Great Minds and All That

I think I hit a nerve with yesterday’s post about estate planning and the book entitled “I’m Dead – Now What?”

A reader, Beth L., just sent me a link to a discussion about this book.

I am going to Amazon right this minute and ordering this book. After all, I’m Swedish and about one white pitcher away from being a hoarder! Haha!

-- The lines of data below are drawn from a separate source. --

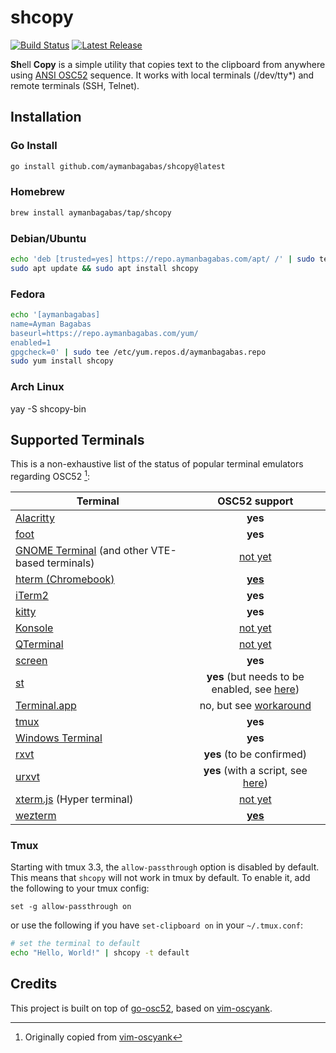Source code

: # shcopy

<p>
    <a href="https://github.com/aymanbagabas/shcopy/actions"><img src="https://github.com/aymanbagabas/shcopy/workflows/build/badge.svg" alt="Build Status"></a>
    <a href="https://github.com/aymanbagabas/shcopy/releases"><img src="https://img.shields.io/github/release/aymanbagabas/shcopy.svg" alt="Latest Release"></a>
</p>

**Sh**ell **Copy** is a simple utility that copies text to the clipboard from anywhere using [ANSI OSC52](https://invisible-island.net/xterm/ctlseqs/ctlseqs.html#h3-Operating-System-Commands) sequence. It works with local terminals (/dev/tty*) and remote terminals (SSH, Telnet).

## Installation

### Go Install

```sh
go install github.com/aymanbagabas/shcopy@latest
```

### Homebrew

```sh
brew install aymanbagabas/tap/shcopy
```

### Debian/Ubuntu

```sh
echo 'deb [trusted=yes] https://repo.aymanbagabas.com/apt/ /' | sudo tee /etc/apt/sources.list.d/aymanbagabas.list
sudo apt update && sudo apt install shcopy
```

### Fedora

```sh
echo '[aymanbagabas]
name=Ayman Bagabas
baseurl=https://repo.aymanbagabas.com/yum/
enabled=1
gpgcheck=0' | sudo tee /etc/yum.repos.d/aymanbagabas.repo
sudo yum install shcopy
```

### Arch Linux
yay -S shcopy-bin

## Supported Terminals

This is a non-exhaustive list of the status of popular terminal emulators regarding OSC52 [^1]:

| Terminal | OSC52 support |
|----------|:-------------:|
| [Alacritty](https://github.com/alacritty/alacritty) | **yes** |
| [foot](https://codeberg.org/dnkl/foot) | **yes** |
| [GNOME Terminal](https://github.com/GNOME/gnome-terminal) (and other VTE-based terminals) | [not yet](https://bugzilla.gnome.org/show_bug.cgi?id=795774) |
| [hterm (Chromebook)](https://chromium.googlesource.com/apps/libapps/+/master/README.md) | [**yes**](https://chromium.googlesource.com/apps/libapps/+/master/nassh/doc/FAQ.md#Is-OSC-52-aka-clipboard-operations_supported) |
| [iTerm2](https://iterm2.com/) | **yes** |
| [kitty](https://github.com/kovidgoyal/kitty) | **yes** |
| [Konsole](https://konsole.kde.org/) | [not yet](https://bugs.kde.org/show_bug.cgi?id=372116) |
| [QTerminal](https://github.com/lxqt/qterminal#readme) | [not yet](https://github.com/lxqt/qterminal/issues/839)
| [screen](https://www.gnu.org/software/screen/) | **yes** |
| [st](https://st.suckless.org/) | **yes** (but needs to be enabled, see [here](https://git.suckless.org/st/commit/a2a704492b9f4d2408d180f7aeeacf4c789a1d67.html)) |
| [Terminal.app](https://en.wikipedia.org/wiki/Terminal_(macOS)) | no, but see [workaround](https://github.com/roy2220/osc52pty) |
| [tmux](https://github.com/tmux/tmux) | **yes** |
| [Windows Terminal](https://github.com/microsoft/terminal) | **yes** |
| [rxvt](http://rxvt.sourceforge.net/) | **yes** (to be confirmed) |
| [urxvt](http://software.schmorp.de/pkg/rxvt-unicode.html) | **yes** (with a script, see [here](https://github.com/ojroques/vim-oscyank/issues/4)) |
| [xterm.js](https://xtermjs.org/) (Hyper terminal) | [not yet](https://github.com/xtermjs/xterm.js/issues/3260) |
| [wezterm](https://github.com/wez/wezterm) | [**yes**](https://wezfurlong.org/wezterm/escape-sequences.html#operating-system-command-sequences) |

[^1]: Originally copied from [vim-oscyank](https://github.com/ojroques/vim-oscyank)

### Tmux

Starting with tmux 3.3, the `allow-passthrough` option is disabled by default. This means that `shcopy` will not work in tmux by default. To enable it, add the following to your tmux config:

```tmux
set -g allow-passthrough on
```

or use the following if you have `set-clipboard on` in your `~/.tmux.conf`:

```sh
# set the terminal to default
echo "Hello, World!" | shcopy -t default
```

## Credits

This project is built on top of [go-osc52](https://github.com/aymanbagabas/go-osc52), based on [vim-oscyank](https://github.com/ojroques/vim-oscyank).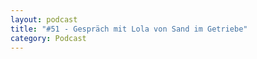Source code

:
 ```yaml
---
layout: podcast
title: "#51 - Gespräch mit Lola von Sand im Getriebe"
category: Podcast
---
```


<p><script class="podigee-podcast-player" src="https://cdn.podigee.com/podcast-player/javascripts/podigee-podcast-player.js" data-configuration="https://interviews-4-future.podigee.io/51-i4f/embed?context=external"></script></p>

29 thoughts on “Great Minds and All That

  1. Diane Bauer

    I’m not Swedish, but I grew up with Depression Era parents, so I’m thinking I may need to order that book as well!! They will be wondering about the surge in orders, don’t you think?!?!?

  2. Kimberly Lusin

    I love this post, Mary! I’m 66 and I moved my 88 year old mom in with my husband and me 2 years ago and we had to clean out her house to sell it. She couldn’t help at all. She was not a collector of anything and had no hobbies or clutter and we still felt overwhelmed. I don’t want to do this to my children or husband if I go first. However, I like my stuff! I decorate for all the seasons and holidays. I have a quilt room stuffed with fabric, books, patterns, etc. I’ve cleaned out quite a bit since I retired and have been able to donate a lot of things and fabric, etc., but it still seems like I haven’t made a dent. My husband says to just enjoy it all, live, and don’t worry about it. So I love hearing what you all are doing regarding this dilemma!

  3. Judy

    I just looked it up. The Art of Swedish Death Cleaning is available as an ebook or audiobook on Overdrive through my local library.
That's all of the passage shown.